Israeli Prime Minister Benjamin Netanyahu speaks before a joint meeting of Congress on Capitol Hill in Washington in 2015
Photograph: AP
|JERUSALEM and WASHINGTON, DC

RARELY HAS so divisive a figure been so honoured by America’s political class. On July 24th Binyamin “Bibi” Netanyahu, Israel’s prime minister, will deliver his fourth address to a joint session of Congress—more than any other foreign leader, including Winston Churchill.

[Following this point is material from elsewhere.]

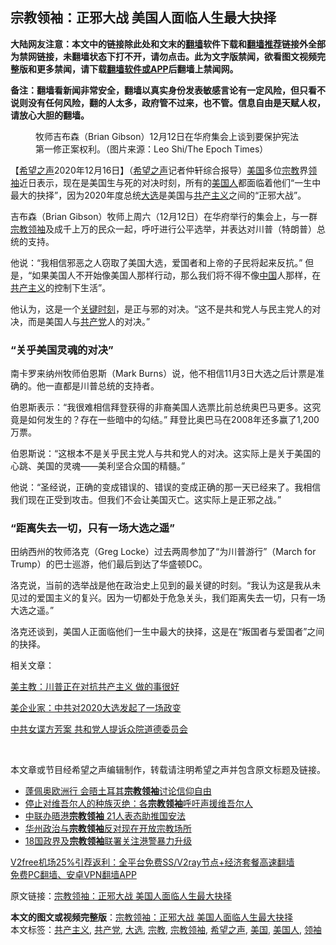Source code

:  <h2>宗教领袖：正邪大战 美国人面临人生最大抉择</h2> <p class="notice"><b>大陆网友注意：本文中的链接除此处和文末的<a href="https://github.com/bannedbook/fanqiang" >翻墙</a>软件下载和<a href="https://github.com/killgcd/justmysocks/blob/master/README.md">翻墙推荐</a>链接外全部为禁网链接，未翻墙状态下打不开，请勿点击。此为文字版禁闻，欲看图文视频完整版和更多禁闻，请下载<a href="https://github.com/bannedbook/fanqiang">翻墙软件或APP</a>后翻墙上禁闻网。</p><p>备注：翻墙看新闻非常安全，翻墙以真实身份发表敏感言论有一定风险，但只看不说则没有任何风险，翻的人太多，政府管不过来，也不管。信息自由是天赋人权，请放心大胆的翻墙。</b></p>  <div class="entry"> <figure><figcaption>牧师吉布森（Brian Gibson）12月12日在华府集会上谈到要保护宪法第一修正案权利。（图片来源：Leo Shi/The Epoch Times） </figcaption></figure> <p>【<span class='wp_keywordlink_affiliate'><a href="https://www.soundofhope.org" title="希望之声" target="_blank">希望之声</a></span>2020年12月16日】（<a href="https://www.bannedbook.org/bnews/tag/%e5%b8%8c%e6%9c%9b%e4%b9%8b%e5%a3%b0/" class="st_tag internal_tag" rel="tag" title="标签 希望之声 下的日志">希望之声</a>记者仲轩综合报导）<a href="https://www.bannedbook.org/bnews/tag/%e7%be%8e%e5%9b%bd/" class="st_tag internal_tag" rel="tag" title="标签 美国 下的日志">美国</a>多位<a href="https://www.bannedbook.org/bnews/tag/%e5%ae%97%e6%95%99/" class="st_tag internal_tag" rel="tag" title="标签 宗教 下的日志">宗教</a>界<a href="https://www.bannedbook.org/bnews/tag/%E9%A2%86%E8%A2%96/" class="st_tag internal_tag" rel="tag" title="标签 领袖 下的日志">领袖</a>近日表示，现在是美国生与死的对决时刻，所有的<a href="https://www.bannedbook.org/bnews/tag/%E7%BE%8E%E5%9B%BD%E4%BA%BA/" class="st_tag internal_tag" rel="tag" title="标签 美国人 下的日志">美国人</a>都面临着他们“一生中最大的抉择”，因为2020年度总统<a href="https://www.bannedbook.org/bnews/tag/%e5%a4%a7%e9%80%89/" class="st_tag internal_tag" rel="tag" title="标签 大选 下的日志">大选</a>是美国与<span class='wp_keywordlink'><a href="https://www.bannedbook.org/forum2/topic6177.html" title="《共产主义的终极目的》" target="_blank">共产主义</a></span>之间的“正邪大战”。</p> <p>吉布森（Brian Gibson）牧师上周六（12月12日）在华府举行的集会上，与一群<a href="https://www.bannedbook.org/bnews/tag/%e5%ae%97%e6%95%99%e9%a2%86%e8%a2%96/" class="st_tag internal_tag" rel="tag" title="标签 宗教领袖 下的日志">宗教领袖</a>及成千上万的民众一起，呼吁进行公平选举，并表达对川普（特朗普）总统的支持。</p> <p>他说：“我相信邪恶之人窃取了美国大选，爱国者和上帝的子民将起来反抗。” 但是，“如果美国人不开始像美国人那样行动，那么我们将不得不像<span class='wp_keywordlink_affiliate'><a href="https://www.bannedbook.org/" title="中国" target="_blank">中国</a></span>人那样，在<a href="https://www.bannedbook.org/bnews/tag/%e5%85%b1%e4%ba%a7%e4%b8%bb%e4%b9%89/" class="st_tag internal_tag" rel="tag" title="标签 共产主义 下的日志">共产主义</a>的控制下生活”。</p> <p>他认为，这是一个<span class='wp_keywordlink'><a href="https://www.bannedbook.org/forum2/topic151.html" title="关键时刻：李鹏日记" target="_blank">关键时刻</a></span>，是正与邪的对决。“这不是共和党人与民主党人的对决，而是美国人与<a href="https://www.bannedbook.org/bnews/tag/%e5%85%b1%e4%ba%a7%e5%85%9a/" class="st_tag internal_tag" rel="tag" title="标签 共产党 下的日志">共产党</a>人的对决。”</p>  <h3>“关乎美国灵魂的对决”</h3> <p>南卡罗来纳州牧师伯恩斯（Mark Burns）说，他不相信11月3日大选之后计票是准确的。他一直都是川普总统的支持者。</p> <p>伯恩斯表示：“我很难相信拜登获得的非裔美国人选票比前总统奥巴马更多。这究竟是如何发生的？存在一些暗中的勾结。” 拜登比奥巴马在2008年还多赢了1,200万票。</p> <p>伯恩斯说：“这根本不是关乎民主党人与共和党人的对决。这实际上是关于美国的心跳、美国的灵魂——美利坚合众国的精髓。”</p> <p>他说：“圣经说，正确的变成错误的、错误的变成正确的那一天已经来了。我相信我们现在正受到攻击。但我们不会让美国灭亡。这实际上是正邪之战。”</p>  <h3>“距离失去一切，只有一场大选之遥”</h3> <p>田纳西州的牧师洛克（Greg Locke）过去两周参加了“为川普游行”（March for Trump）的巴士巡游，他们最后到达了华盛顿DC。</p> <p>洛克说，当前的选举战是他在政治史上见到的最关键的时刻。“我认为这是我从未见过的爱国主义的复兴。因为一切都处于危急关头，我们距离失去一切，只有一场大选之遥。”</p> <p>洛克还谈到，美国人正面临他们一生中最大的抉择，这是在“叛国者与爱国者”之间的抉择。</p> <p>相关文章：</p>  <p><a href="https://www.soundofhope.org/post/453709">美主教：川普正在对抗共产主义 做的事很好</a></p> <p><a href="https://www.soundofhope.org/post/453439">美企业家：中共对2020大选发起了一场政变</a></p> <p><a href="https://www.soundofhope.org/post/453343">中共女谍方芳案 共和党人提诉众院道德委员会</a></p> <p> </p>  <p>本文章或节目经希望之声编辑制作，转载请注明希望之声并包含原文标题及链接。</p> <ul class='op-related-articles' title='相关阅读'> <li><a href='https://www.bannedbook.org/bnews/taiwannews/20201118/1433102.html' target='_blank'>蓬佩奥欧洲行 会晤土耳其<b>宗教领袖</b>讨论信仰自由</a></li> <li><a href='https://www.bannedbook.org/bnews/cbnews/20200819/1382324.html' target='_blank'>停止对维吾尔人的种族灭绝：各<b>宗教领袖</b>呼吁声援维吾尔人</a></li> <li><a href='https://www.bannedbook.org/bnews/worldnews/20200623/1349385.html' target='_blank'>中联办晤港<b>宗教领袖</b> 21人表态助推国安法</a></li> <li><a href='https://www.bannedbook.org/bnews/worldnews/usa/20200526/1334510.html' target='_blank'>华州政治与<b>宗教领袖</b>反对现在开放宗教场所</a></li> <li><a href='https://www.bannedbook.org/bnews/ssgc/20200102/1251730.html' target='_blank'>18国政界及<b>宗教领袖</b>联署关注港警暴力升级</a></li> </ul> <p class="texttj"> <a href="https://github.com/bannedbook/fanqiang/wiki/V2ray%E6%9C%BA%E5%9C%BA" target="_blank">V2free机场25%引荐返利：全平台免费SS/V2ray节点+经济套餐高速翻墙</a><br/> <a href="https://github.com/bannedbook/fanqiang/wiki/%E7%A6%81%E9%97%BB%E7%BD%91%E5%AE%89%E5%8D%93%E7%BF%BB%E5%A2%99%E6%96%B0%E9%97%BBAPP" target="_blank">免费PC翻墙、安卓VPN翻墙APP</a></p><p>原文链接：<a class="src_link"  href="https://www.soundofhope.org/post/454339" target="_blank">宗教领袖：正邪大战 美国人面临人生最大抉择</a></p><a name='sharetosocial'></a>       <div><b>本文的图文或视频完整版</b>：<a href='https://www.bannedbook.org/bnews/comments/20201217/1449357.html'>宗教领袖：正邪大战 美国人面临人生最大抉择</a></div>  </div><!--END ENTRY--> <div class="postfooter"> <div>本文标签：<a href="https://www.bannedbook.org/bnews/tag/%e5%85%b1%e4%ba%a7%e4%b8%bb%e4%b9%89/" rel="tag">共产主义</a>, <a href="https://www.bannedbook.org/bnews/tag/%e5%85%b1%e4%ba%a7%e5%85%9a/" rel="tag">共产党</a>, <a href="https://www.bannedbook.org/bnews/tag/%e5%a4%a7%e9%80%89/" rel="tag">大选</a>, <a href="https://www.bannedbook.org/bnews/tag/%e5%ae%97%e6%95%99/" rel="tag">宗教</a>, <a href="https://www.bannedbook.org/bnews/tag/%e5%ae%97%e6%95%99%e9%a2%86%e8%a2%96/" rel="tag">宗教领袖</a>, <a href="https://www.bannedbook.org/bnews/tag/%e5%b8%8c%e6%9c%9b%e4%b9%8b%e5%a3%b0/" rel="tag">希望之声</a>, <a href="https://www.bannedbook.org/bnews/tag/%e7%be%8e%e5%9b%bd/" rel="tag">美国</a>, <a href="https://www.bannedbook.org/bnews/tag/%E7%BE%8E%E5%9B%BD%E4%BA%BA/" rel="tag">美国人</a>, <a href="https://www.bannedbook.org/bnews/tag/%E9%A2%86%E8%A2%96/" rel="tag">领袖</a></div>  </div><!--END POSTFOOTER-->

It was as recently as March that Chuck Schumer, leader of the Democratic majority in the Senate, excoriated Mr Netanyahu as an “obstacle to peace” and called for new elections to remove him. The snub was all the sharper, given that Mr Schumer, Congress’s most prominent Jewish member, thinks of himself as a shomer or “protector” of Israel. Three months later the shomer yielded, joining other congressional leaders in inviting Mr Netanyahu to give his oration. “America’s relationship with Israel is ironclad and transcends one person or prime minister,” he explained. President Joe Biden, a friend to Israel but long exasperated by Mr Netanyahu, will receive him at the White House, too.